New York (© 2025 Afriquinfos)- Le prochain sommet Afrique-France se tiendra les 11 et 12 mai 2026 à Nairobi, au Kenya. C’est la première fois qu’un tel événement aura lieu dans un pays d’Afrique anglophone, illustration de la volonté de Paris de diversifier ses partenariats sur ce continent au-delà de son pré carré francophone.
Le prochain sommet Afrique-France se tiendra les 11 et 12 mai 2026 à Nairobi, au Kenya, avec l’objectif de favoriser innovation et croissance, a annoncé mercredi 24 septembre l’Elysée. C’est la première fois qu’un sommet Afrique-France se tiendra dans un pays d’Afrique anglophone, illustration de la volonté de Paris de diversifier ses partenariats sur ce continent au-delà de son pré carré francophone.
« La décision d’organiser ce sommet a été confirmée par le président de la République [Emmanuel Macron] et le président de la République du Kenya, William Ruto, lors d’une rencontre à New York » mercredi en marge de l’Assemblée générale des Nations unies, selon un communiqué conjoint des présidences.

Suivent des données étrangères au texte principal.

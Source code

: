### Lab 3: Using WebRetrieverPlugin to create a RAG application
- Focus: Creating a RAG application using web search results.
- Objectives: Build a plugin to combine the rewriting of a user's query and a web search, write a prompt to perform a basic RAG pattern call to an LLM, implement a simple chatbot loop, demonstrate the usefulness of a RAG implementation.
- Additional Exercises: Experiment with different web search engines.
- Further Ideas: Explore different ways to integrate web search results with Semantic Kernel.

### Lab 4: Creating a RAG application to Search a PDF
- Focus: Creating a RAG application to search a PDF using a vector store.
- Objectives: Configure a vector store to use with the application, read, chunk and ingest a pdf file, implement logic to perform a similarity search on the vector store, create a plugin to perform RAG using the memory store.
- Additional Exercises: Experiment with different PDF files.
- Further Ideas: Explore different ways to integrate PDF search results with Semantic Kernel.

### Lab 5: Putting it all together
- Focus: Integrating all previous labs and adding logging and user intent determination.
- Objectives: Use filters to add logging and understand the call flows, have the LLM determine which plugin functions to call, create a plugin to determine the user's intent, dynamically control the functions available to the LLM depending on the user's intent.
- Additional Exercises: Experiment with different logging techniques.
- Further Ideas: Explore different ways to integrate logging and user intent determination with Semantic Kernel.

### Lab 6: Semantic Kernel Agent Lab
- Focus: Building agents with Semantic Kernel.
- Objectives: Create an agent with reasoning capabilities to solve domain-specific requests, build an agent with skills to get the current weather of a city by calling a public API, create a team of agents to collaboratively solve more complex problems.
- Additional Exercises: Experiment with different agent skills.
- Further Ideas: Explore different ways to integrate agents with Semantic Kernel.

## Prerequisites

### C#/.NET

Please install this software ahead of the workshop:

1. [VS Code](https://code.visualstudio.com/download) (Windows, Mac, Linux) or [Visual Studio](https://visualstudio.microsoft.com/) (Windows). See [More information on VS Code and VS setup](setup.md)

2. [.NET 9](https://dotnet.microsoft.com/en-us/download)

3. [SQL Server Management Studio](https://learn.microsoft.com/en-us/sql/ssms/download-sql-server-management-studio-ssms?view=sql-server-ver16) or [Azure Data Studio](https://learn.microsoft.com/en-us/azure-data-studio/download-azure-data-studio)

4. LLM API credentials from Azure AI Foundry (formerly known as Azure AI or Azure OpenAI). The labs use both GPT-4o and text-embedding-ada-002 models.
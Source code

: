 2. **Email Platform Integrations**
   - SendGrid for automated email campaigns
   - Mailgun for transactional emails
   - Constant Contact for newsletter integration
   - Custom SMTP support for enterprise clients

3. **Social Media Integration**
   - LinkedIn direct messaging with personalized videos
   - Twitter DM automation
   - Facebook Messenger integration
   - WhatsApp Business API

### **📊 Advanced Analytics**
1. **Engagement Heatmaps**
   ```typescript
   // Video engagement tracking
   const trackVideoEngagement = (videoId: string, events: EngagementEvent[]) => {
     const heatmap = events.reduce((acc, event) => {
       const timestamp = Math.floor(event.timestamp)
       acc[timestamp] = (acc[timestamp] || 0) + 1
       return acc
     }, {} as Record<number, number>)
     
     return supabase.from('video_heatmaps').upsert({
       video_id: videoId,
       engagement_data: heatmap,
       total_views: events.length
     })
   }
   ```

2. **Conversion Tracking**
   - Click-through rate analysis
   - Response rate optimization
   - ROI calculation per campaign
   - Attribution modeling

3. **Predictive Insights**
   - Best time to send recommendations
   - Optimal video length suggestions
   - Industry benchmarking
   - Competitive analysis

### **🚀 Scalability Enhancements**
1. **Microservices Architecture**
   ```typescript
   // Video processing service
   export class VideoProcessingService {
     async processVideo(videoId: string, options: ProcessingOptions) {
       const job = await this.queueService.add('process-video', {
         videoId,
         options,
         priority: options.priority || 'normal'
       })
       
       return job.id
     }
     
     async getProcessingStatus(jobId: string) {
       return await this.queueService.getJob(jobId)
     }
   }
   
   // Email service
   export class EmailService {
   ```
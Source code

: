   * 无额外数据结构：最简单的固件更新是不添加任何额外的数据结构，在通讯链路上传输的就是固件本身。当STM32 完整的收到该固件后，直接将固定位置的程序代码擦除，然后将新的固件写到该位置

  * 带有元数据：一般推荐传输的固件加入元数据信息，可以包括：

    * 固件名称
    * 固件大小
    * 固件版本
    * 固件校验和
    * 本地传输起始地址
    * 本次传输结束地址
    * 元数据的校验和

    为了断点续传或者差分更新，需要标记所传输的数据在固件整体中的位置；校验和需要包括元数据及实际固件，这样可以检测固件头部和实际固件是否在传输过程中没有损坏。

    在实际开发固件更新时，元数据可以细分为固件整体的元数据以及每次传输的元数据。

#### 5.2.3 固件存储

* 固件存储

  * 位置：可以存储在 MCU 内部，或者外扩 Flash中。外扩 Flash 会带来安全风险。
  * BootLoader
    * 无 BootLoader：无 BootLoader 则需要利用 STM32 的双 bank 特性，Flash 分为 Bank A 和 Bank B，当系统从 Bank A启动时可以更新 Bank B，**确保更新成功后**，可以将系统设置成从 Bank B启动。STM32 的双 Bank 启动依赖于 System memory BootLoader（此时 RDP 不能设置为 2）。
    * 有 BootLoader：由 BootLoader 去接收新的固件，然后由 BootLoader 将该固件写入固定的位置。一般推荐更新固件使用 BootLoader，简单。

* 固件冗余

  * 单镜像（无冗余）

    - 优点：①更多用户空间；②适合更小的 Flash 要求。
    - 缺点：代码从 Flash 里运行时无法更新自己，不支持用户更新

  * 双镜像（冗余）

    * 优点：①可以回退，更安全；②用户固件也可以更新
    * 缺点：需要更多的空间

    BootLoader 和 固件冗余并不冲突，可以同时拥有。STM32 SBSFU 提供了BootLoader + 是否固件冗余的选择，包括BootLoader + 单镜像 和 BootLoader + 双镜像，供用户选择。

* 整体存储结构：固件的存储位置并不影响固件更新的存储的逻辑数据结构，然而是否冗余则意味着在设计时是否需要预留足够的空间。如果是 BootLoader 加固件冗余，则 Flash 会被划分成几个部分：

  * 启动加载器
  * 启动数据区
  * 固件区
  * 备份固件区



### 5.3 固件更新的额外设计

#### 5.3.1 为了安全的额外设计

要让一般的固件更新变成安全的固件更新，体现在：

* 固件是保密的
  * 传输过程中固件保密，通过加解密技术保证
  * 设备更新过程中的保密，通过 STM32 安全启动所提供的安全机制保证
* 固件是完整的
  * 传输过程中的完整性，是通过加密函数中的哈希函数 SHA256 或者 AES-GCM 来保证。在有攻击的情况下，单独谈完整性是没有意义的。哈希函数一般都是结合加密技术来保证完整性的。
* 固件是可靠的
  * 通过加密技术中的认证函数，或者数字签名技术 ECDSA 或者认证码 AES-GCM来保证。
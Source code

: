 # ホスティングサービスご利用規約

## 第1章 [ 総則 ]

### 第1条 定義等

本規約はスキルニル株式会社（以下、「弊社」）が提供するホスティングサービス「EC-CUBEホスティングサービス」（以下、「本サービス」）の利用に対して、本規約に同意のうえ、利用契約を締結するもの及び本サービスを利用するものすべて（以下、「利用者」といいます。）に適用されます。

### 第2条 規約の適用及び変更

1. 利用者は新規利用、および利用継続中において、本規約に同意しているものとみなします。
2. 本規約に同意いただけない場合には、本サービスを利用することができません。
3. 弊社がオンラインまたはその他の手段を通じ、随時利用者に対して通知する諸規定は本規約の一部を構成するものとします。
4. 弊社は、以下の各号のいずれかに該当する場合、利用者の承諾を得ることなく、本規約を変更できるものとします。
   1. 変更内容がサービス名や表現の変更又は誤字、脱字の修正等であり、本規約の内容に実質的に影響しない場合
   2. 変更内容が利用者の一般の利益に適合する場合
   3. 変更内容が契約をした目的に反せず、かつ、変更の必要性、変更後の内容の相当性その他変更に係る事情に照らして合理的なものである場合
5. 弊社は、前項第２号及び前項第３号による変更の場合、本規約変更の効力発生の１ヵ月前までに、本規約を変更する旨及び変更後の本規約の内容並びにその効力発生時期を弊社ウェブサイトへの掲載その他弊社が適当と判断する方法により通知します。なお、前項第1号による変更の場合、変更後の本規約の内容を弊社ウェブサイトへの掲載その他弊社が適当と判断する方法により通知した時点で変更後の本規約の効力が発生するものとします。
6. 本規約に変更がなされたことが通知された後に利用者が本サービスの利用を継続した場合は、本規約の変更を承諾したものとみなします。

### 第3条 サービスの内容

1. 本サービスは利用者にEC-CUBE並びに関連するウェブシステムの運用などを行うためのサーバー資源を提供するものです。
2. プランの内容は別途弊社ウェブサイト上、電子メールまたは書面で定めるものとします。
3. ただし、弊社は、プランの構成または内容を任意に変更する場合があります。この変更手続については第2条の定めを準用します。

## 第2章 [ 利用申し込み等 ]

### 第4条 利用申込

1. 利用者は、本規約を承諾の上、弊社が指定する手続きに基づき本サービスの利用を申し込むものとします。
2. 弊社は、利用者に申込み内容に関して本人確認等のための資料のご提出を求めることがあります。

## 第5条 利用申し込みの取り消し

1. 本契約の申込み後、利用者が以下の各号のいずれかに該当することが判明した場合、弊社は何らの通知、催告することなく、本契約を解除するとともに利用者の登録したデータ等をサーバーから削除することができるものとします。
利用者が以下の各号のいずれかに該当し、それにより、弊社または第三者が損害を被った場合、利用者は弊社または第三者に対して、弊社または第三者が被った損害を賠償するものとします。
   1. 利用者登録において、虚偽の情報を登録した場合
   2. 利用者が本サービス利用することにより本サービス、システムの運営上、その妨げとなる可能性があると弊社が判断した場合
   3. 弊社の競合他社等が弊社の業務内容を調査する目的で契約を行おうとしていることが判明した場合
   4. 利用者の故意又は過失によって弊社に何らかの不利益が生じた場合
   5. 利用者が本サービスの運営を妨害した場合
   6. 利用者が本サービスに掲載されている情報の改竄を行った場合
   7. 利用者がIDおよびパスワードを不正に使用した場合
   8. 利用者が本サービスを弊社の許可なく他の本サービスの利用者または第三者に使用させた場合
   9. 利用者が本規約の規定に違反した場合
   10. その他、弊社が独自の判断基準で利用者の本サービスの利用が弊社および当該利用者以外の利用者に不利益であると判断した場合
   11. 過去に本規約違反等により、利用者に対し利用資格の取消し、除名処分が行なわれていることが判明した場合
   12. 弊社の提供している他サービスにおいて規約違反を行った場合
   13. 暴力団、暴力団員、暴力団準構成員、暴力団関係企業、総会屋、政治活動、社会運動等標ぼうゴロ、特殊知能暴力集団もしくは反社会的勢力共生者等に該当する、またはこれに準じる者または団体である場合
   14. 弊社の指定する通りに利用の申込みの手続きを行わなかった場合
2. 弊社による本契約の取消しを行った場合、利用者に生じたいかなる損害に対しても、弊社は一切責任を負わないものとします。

Ce sommet, baptisé « Africa Forward : partenariats entre l’Afrique et la France pour l’innovation et la croissance », « s’inscrit dans le renouvellement des relations entre la France et les pays africains, fondées sur des partenariats mutuellement avantageux », indique le texte. Le sommet s’ouvrira avec un forum d’affaires « qui valorisera les projets, les innovations et les idées des secteurs privés français et africains ».
Dès son élection en 2017, le président français, partisan d’un « renouveau » entre Paris et le continent africain, avait entrepris de voyager hors de la zone d’influence traditionnelle française.
Démographie et urbanisation croissantes, émergence de classes moyennes : les opportunités économiques qu’offrent les pays d’Afrique anglophones sont immenses avec des infrastructures (énergie, transports) encore embryonnaires et un taux.
Cependant le Kenya traverse une crise politique et sociale qui brouille l’image de vitrine démocratique que certains lui attribuent. Ces derniers mois, de vastes manifestations contre la vie chère et contre les réformes fiscales du président William Ruto ont été violemment réprimées, faisant des dizaines de morts selon les ONG locales. Les critiques dénoncent une gouvernance autoritaire, loin des standards de partenariat équitable et inclusif que Paris prétend promouvoir.
La trajectoire des précédents sommets éclaire le défi qui attend Nairobi. À Bamako, en 2017, le sommet avait été dominé par les enjeux sécuritaires.